───── Supplied records ─────

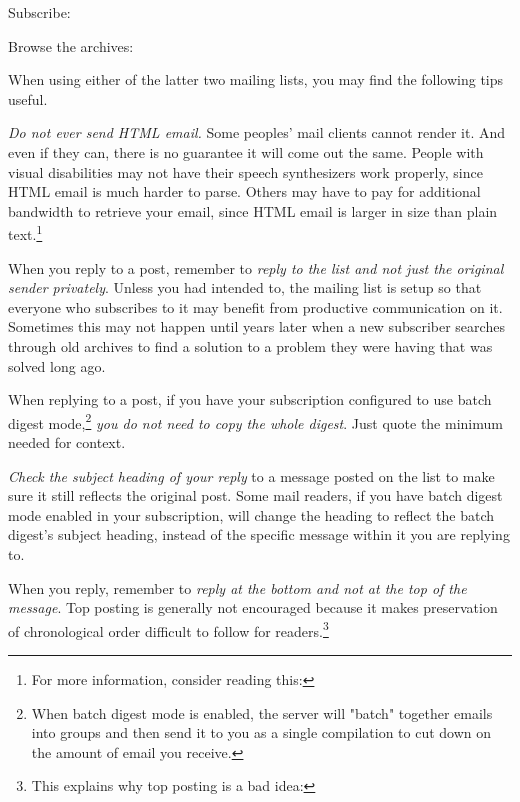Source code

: \blank[2*big]
\startnarrower[3*left]
Subscribe:\crlf
{} 

\blank[2*big]
Browse the archives:\crlf
{}
\stopnarrower

When using either of the latter two mailing lists, you may find the following tips useful.

\startitemize[4]
\item
{\it Do not ever send HTML email.} Some peoples' mail clients cannot render it. And even if they can, there is no guarantee it will come out the same. People with visual disabilities may not have their speech synthesizers work properly, since HTML email is much harder to parse. Others may have to pay for additional bandwidth to retrieve your email, since HTML email is larger in size than plain text.\footnote{For more information, consider reading this: }

\item
When you reply to a post, remember to {\it reply to the list and not just the original sender privately}. Unless you had intended to, the mailing list is setup so that everyone who subscribes to it may benefit from productive communication on it. Sometimes this may not happen until years later when a new subscriber searches through old archives to find a solution to a problem they were having that was solved long ago.

\item
When replying to a post, if you have your subscription configured to use batch digest mode,\footnote{When batch digest mode is enabled, the server will "batch" together emails into groups and then send it to you as a single compilation to cut down on the amount of email you receive.} {\it you do not need to copy the whole digest}. Just quote the minimum needed for context.

\item
{\it Check the subject heading of your reply} to a message posted on the list to make sure it still reflects the original post. Some mail readers, if you have batch digest mode enabled in your subscription, will change the heading to reflect the batch digest's subject heading, instead of the specific message within it you are replying to.

\item
When you reply, remember to {\it reply at the bottom and not at the top of the message}. Top posting is generally not encouraged because it makes preservation of chronological order difficult to follow for readers.\footnote{This explains why top posting is a bad idea: }
\stopitemize

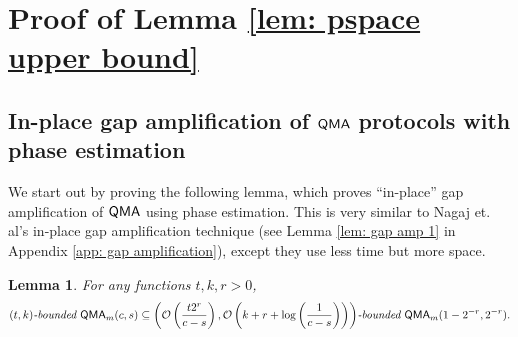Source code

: \documentclass[11pt]{article}
\newtheorem{lemma}[theorem]{Lemma}
\theoremstyle{definition}
\theoremstyle{remark}
\newcommand\QMA{{\sf{QMA}}}
\newcommand\bddQMA[5]{{\left(#1,#2\right)}\textit{-bounded }\QMA_{#3}(#4,#5)}
\begin{document}
\section{Proof of Lemma \ref{lem: pspace upper bound}} \label{app: pspace upper bound}
\subsection{In-place gap amplification of $\QMA$ protocols with phase estimation}\label{app: space efficient amplification}

We start out by proving the following lemma, which proves ``in-place'' gap amplification of $\QMA$ using phase estimation.
This is very similar to Nagaj et. al's in-place gap amplification technique \cite{nwz11} (see Lemma \ref{lem: gap amp 1} in Appendix \ref{app: gap amplification}), except they use less time but more space.
\begin{lemma} \label{lem: gap amp 2}
For any functions $t,k,r>0$, 
\[
\bddQMA{t}{k}{m}{c}{s}\subseteq\bddQMA{\mathcal{O}\left(\frac{t2^r}{c-s}\right)}{\mathcal{O}\left(k+r+\log\left(\frac{1}{c-s}\right)\right)}{m}{1-2^{-r}}{2^{-r}}.
\]
\end{lemma}
\end{document}
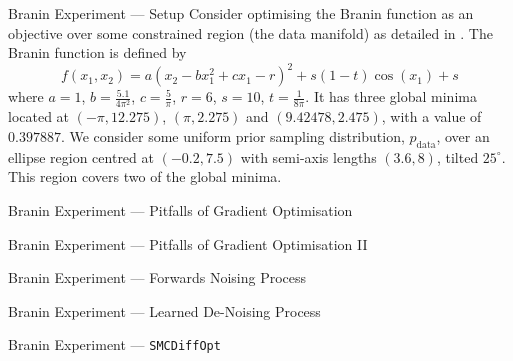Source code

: \documentclass{beamer}
\begin{document}
    \begin{frame}{Branin Experiment --- Setup}
        Consider optimising the Branin function as an objective over
        some constrained region (the data manifold) as detailed in
        \textcite{kongDiffusionModelsConstrained2024}. The Branin function is defined by
        \begin{equation*}
            f(x_1, x_2) = a(x_2 - bx_1^2 + cx_1 - r)^2 + s(1-t)\cos(x_1) + s
        \end{equation*}
        where $a=1$, $b = \frac{5.1}{4\pi^2}$, $c=\frac{5}{\pi}$, $r=6$, $s=10$, $t=\frac{1}{8\pi}$.
        It has three global minima located at $(-\pi, 12.275)$, $(\pi, 2.275)$ and $(9.42478, 2.475)$,
        with a value of $0.397887$. We consider some uniform prior sampling distribution, $p_{\text{data}}$,
        over an ellipse region centred at $(-0.2, 7.5)$ with semi-axis lengths $(3.6, 8)$, tilted
        $25^\circ$. This region covers two of the global minima.
    \end{frame}

    \begin{frame}{Branin Experiment --- Pitfalls of Gradient Optimisation}
        \centering
    \end{frame}

    \begin{frame}{Branin Experiment --- Pitfalls of Gradient Optimisation II}
        \centering
    \end{frame}

    \begin{frame}{Branin Experiment --- Forwards Noising Process}
        \centering
    \end{frame}

    \begin{frame}{Branin Experiment --- Learned De-Noising Process}
        \centering
    \end{frame}

    \begin{frame}{Branin Experiment --- \texttt{SMCDiffOpt}}
        \centering
    \end{frame}
\end{document}
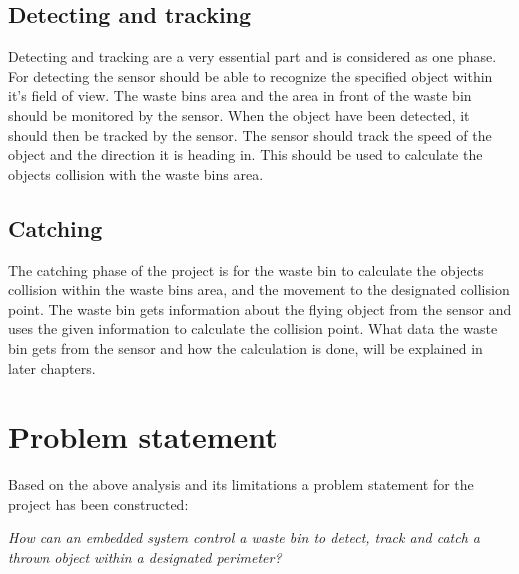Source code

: \subsection{Detecting and tracking}
\label{sec:Detecting and trackingAnalysis}
Detecting and tracking are a very essential part and is considered as one phase. For detecting the sensor should be able to recognize the specified object within it's field of view. The waste bins area and the area in front of the waste bin should be monitored by the sensor. \newline When the object have been detected, it should then be tracked by the sensor. The sensor should track the speed of the object and the direction it is heading in. This should be used to calculate the objects collision with the waste bins area.

\subsection{Catching}
\label{sec:CatchingAnalysis}
The catching phase of the project is for the waste bin to calculate the objects collision within the waste bins area, and the movement to the designated collision point. The waste bin gets information about the flying object from the sensor and uses the given information to calculate the collision point. What data the waste bin gets from the sensor and how the calculation is done, will be explained in later chapters. 

\section{Problem statement}
\label{sec:Problem statement}
Based on the above analysis and its limitations a problem statement for the project has been constructed:

\textit{How can an embedded system control a waste bin to detect, track and catch a thrown object within a designated perimeter?}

─────

» **Required work**
Give the data again word for word, without images.

» **Your response**
Source code

: \blank[2*big]
\startnarrower[3*left]
Subscribe:\crlf
{} 

\blank[2*big]
Browse the archives:\crlf
{}
\stopnarrower

When using either of the latter two mailing lists, you may find the following tips useful.

\startitemize[4]
\item
{\it Do not ever send HTML email.} Some peoples' mail clients cannot render it. And even if they can, there is no guarantee it will come out the same. People with visual disabilities may not have their speech synthesizers work properly, since HTML email is much harder to parse. Others may have to pay for additional bandwidth to retrieve your email, since HTML email is larger in size than plain text.\footnote{For more information, consider reading this: }

\item
When you reply to a post, remember to {\it reply to the list and not just the original sender privately}. Unless you had intended to, the mailing list is setup so that everyone who subscribes to it may benefit from productive communication on it. Sometimes this may not happen until years later when a new subscriber searches through old archives to find a solution to a problem they were having that was solved long ago.

\item
When replying to a post, if you have your subscription configured to use batch digest mode,\footnote{When batch digest mode is enabled, the server will "batch" together emails into groups and then send it to you as a single compilation to cut down on the amount of email you receive.} {\it you do not need to copy the whole digest}. Just quote the minimum needed for context.

\item
{\it Check the subject heading of your reply} to a message posted on the list to make sure it still reflects the original post. Some mail readers, if you have batch digest mode enabled in your subscription, will change the heading to reflect the batch digest's subject heading, instead of the specific message within it you are replying to.

\item
When you reply, remember to {\it reply at the bottom and not at the top of the message}. Top posting is generally not encouraged because it makes preservation of chronological order difficult to follow for readers.\footnote{This explains why top posting is a bad idea: }
\stopitemize

Source code

: \documentclass[11pt]{article}
\newtheorem{lemma}[theorem]{Lemma}
\theoremstyle{definition}
\theoremstyle{remark}
\newcommand\QMA{{\sf{QMA}}}
\newcommand\bddQMA[5]{{\left(#1,#2\right)}\textit{-bounded }\QMA_{#3}(#4,#5)}
\begin{document}
\section{Proof of Lemma \ref{lem: pspace upper bound}} \label{app: pspace upper bound}
\subsection{In-place gap amplification of $\QMA$ protocols with phase estimation}\label{app: space efficient amplification}

We start out by proving the following lemma, which proves ``in-place'' gap amplification of $\QMA$ using phase estimation.
This is very similar to Nagaj et. al's in-place gap amplification technique \cite{nwz11} (see Lemma \ref{lem: gap amp 1} in Appendix \ref{app: gap amplification}), except they use less time but more space.
\begin{lemma} \label{lem: gap amp 2}
For any functions $t,k,r>0$, 
\[
\bddQMA{t}{k}{m}{c}{s}\subseteq\bddQMA{\mathcal{O}\left(\frac{t2^r}{c-s}\right)}{\mathcal{O}\left(k+r+\log\left(\frac{1}{c-s}\right)\right)}{m}{1-2^{-r}}{2^{-r}}.
\]
\end{lemma}
\end{document}
Source code

: \documentclass{beamer}
\begin{document}
    \begin{frame}{Branin Experiment --- Setup}
        Consider optimising the Branin function as an objective over
        some constrained region (the data manifold) as detailed in
        \textcite{kongDiffusionModelsConstrained2024}. The Branin function is defined by
        \begin{equation*}
            f(x_1, x_2) = a(x_2 - bx_1^2 + cx_1 - r)^2 + s(1-t)\cos(x_1) + s
        \end{equation*}
        where $a=1$, $b = \frac{5.1}{4\pi^2}$, $c=\frac{5}{\pi}$, $r=6$, $s=10$, $t=\frac{1}{8\pi}$.
        It has three global minima located at $(-\pi, 12.275)$, $(\pi, 2.275)$ and $(9.42478, 2.475)$,
        with a value of $0.397887$. We consider some uniform prior sampling distribution, $p_{\text{data}}$,
        over an ellipse region centred at $(-0.2, 7.5)$ with semi-axis lengths $(3.6, 8)$, tilted
        $25^\circ$. This region covers two of the global minima.
    \end{frame}

    \begin{frame}{Branin Experiment --- Pitfalls of Gradient Optimisation}
        \centering
    \end{frame}

    \begin{frame}{Branin Experiment --- Pitfalls of Gradient Optimisation II}
        \centering
    \end{frame}

    \begin{frame}{Branin Experiment --- Forwards Noising Process}
        \centering
    \end{frame}

    \begin{frame}{Branin Experiment --- Learned De-Noising Process}
        \centering
    \end{frame}

    \begin{frame}{Branin Experiment --- \texttt{SMCDiffOpt}}
        \centering
    \end{frame}
\end{document}
Source code

: \subsection{Detecting and tracking}
\label{sec:Detecting and trackingAnalysis}
Detecting and tracking are a very essential part and is considered as one phase. For detecting the sensor should be able to recognize the specified object within it's field of view. The waste bins area and the area in front of the waste bin should be monitored by the sensor. \newline When the object have been detected, it should then be tracked by the sensor. The sensor should track the speed of the object and the direction it is heading in. This should be used to calculate the objects collision with the waste bins area.

\subsection{Catching}
\label{sec:CatchingAnalysis}
The catching phase of the project is for the waste bin to calculate the objects collision within the waste bins area, and the movement to the designated collision point. The waste bin gets information about the flying object from the sensor and uses the given information to calculate the collision point. What data the waste bin gets from the sensor and how the calculation is done, will be explained in later chapters. 

\section{Problem statement}
\label{sec:Problem statement}
Based on the above analysis and its limitations a problem statement for the project has been constructed:

\textit{How can an embedded system control a waste bin to detect, track and catch a thrown object within a designated perimeter?}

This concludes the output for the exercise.